9. The enterprise management data analysis method based on machine learning as described in claim 1, characterized in that, The step of performing diagnostic analysis and deduction on the standardized business dataset based on the business analysis processing benchmark to obtain a business analysis report of the standardized business dataset includes: Based on the aforementioned business analysis and processing benchmark, the standardized business dataset is subjected to item-by-item difference quantification to obtain the deviation measure value of each feature in the standardized business dataset; The deviation measures of each feature are concatenated along the profit dimension, operation dimension, and leverage dimension to obtain the deviation vector of the standardized business dataset.
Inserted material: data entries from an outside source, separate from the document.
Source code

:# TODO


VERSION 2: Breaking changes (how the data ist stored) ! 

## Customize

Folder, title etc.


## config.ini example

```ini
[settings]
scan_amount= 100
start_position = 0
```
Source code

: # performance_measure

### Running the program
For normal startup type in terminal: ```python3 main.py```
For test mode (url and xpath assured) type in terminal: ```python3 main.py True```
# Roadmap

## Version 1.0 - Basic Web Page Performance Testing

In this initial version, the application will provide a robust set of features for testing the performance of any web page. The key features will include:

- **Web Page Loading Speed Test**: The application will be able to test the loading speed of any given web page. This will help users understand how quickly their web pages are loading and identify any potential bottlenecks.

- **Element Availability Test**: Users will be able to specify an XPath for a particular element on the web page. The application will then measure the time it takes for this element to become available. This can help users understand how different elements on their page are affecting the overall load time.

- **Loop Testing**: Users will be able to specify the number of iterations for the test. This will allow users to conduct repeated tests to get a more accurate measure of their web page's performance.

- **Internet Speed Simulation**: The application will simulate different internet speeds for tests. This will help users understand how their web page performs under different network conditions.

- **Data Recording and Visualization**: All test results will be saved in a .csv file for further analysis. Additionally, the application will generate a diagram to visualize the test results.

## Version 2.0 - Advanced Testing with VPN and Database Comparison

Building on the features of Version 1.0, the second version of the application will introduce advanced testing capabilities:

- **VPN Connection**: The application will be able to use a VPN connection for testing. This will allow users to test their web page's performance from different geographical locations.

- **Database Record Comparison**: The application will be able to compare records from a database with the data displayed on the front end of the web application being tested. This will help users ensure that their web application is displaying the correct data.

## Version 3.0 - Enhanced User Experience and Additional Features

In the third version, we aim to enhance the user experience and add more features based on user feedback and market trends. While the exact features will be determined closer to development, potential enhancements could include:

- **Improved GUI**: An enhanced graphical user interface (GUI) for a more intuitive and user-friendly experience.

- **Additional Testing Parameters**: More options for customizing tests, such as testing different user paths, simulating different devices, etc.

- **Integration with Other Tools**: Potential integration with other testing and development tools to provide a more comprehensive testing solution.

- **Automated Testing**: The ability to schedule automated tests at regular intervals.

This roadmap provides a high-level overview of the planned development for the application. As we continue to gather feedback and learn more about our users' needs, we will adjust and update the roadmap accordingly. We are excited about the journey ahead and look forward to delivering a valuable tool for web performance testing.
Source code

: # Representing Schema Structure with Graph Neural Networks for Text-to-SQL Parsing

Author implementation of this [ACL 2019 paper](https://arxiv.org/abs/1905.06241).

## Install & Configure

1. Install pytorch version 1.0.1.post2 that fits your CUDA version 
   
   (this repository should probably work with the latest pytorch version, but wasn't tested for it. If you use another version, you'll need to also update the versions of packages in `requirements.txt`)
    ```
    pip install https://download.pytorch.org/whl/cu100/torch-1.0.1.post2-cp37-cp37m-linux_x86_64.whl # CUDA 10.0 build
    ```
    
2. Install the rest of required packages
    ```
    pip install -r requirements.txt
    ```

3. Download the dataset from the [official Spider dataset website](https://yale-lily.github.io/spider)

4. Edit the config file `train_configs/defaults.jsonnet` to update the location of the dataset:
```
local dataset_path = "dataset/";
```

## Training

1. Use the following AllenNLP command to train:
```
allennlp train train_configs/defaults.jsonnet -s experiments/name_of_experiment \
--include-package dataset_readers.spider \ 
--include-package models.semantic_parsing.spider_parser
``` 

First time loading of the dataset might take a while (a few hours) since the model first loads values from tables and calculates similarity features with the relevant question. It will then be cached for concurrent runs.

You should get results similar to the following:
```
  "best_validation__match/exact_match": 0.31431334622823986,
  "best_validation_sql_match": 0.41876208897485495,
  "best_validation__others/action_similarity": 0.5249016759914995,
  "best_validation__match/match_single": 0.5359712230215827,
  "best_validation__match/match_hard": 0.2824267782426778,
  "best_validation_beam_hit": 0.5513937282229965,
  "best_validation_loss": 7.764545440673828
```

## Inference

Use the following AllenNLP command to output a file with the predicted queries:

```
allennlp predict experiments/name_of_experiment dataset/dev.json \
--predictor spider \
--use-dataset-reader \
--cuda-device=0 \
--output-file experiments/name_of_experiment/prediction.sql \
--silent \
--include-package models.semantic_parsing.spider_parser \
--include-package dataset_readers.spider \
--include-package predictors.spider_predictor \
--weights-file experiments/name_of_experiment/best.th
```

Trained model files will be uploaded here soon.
By performing positive and negative force cancellation deduction on the features that exceed the tolerance boundary in the deviation vector, the operational status diagnosis conclusion of the standardized operational dataset is obtained; The operational status diagnosis conclusions are structured into a thesaurus to obtain an operational analysis report of the standardized operational dataset.

10. The enterprise management data analysis method based on machine learning as described in claim 9, characterized in that, The process of performing positive and negative force cancellation deduction on the features exceeding the tolerance boundary in the deviation vector yields operational status diagnostic conclusions for the standardized operational dataset, including: By labeling the polarity of each feature in the deviation vector, the deviation direction mapping of the deviation vector is obtained; The positive deviations of the profit dimension, operation dimension, and leverage dimension in the deviation pointing map are summed to obtain the positive driving force of each dimension; The negative deviations of the profit dimension, operation dimension, and leverage dimension in the deviation pointing map are summed to obtain the negative drag force of each dimension. The positive driving forces and negative drags of each dimension are net offset to obtain the business situation diagnosis conclusion of the standardized business dataset.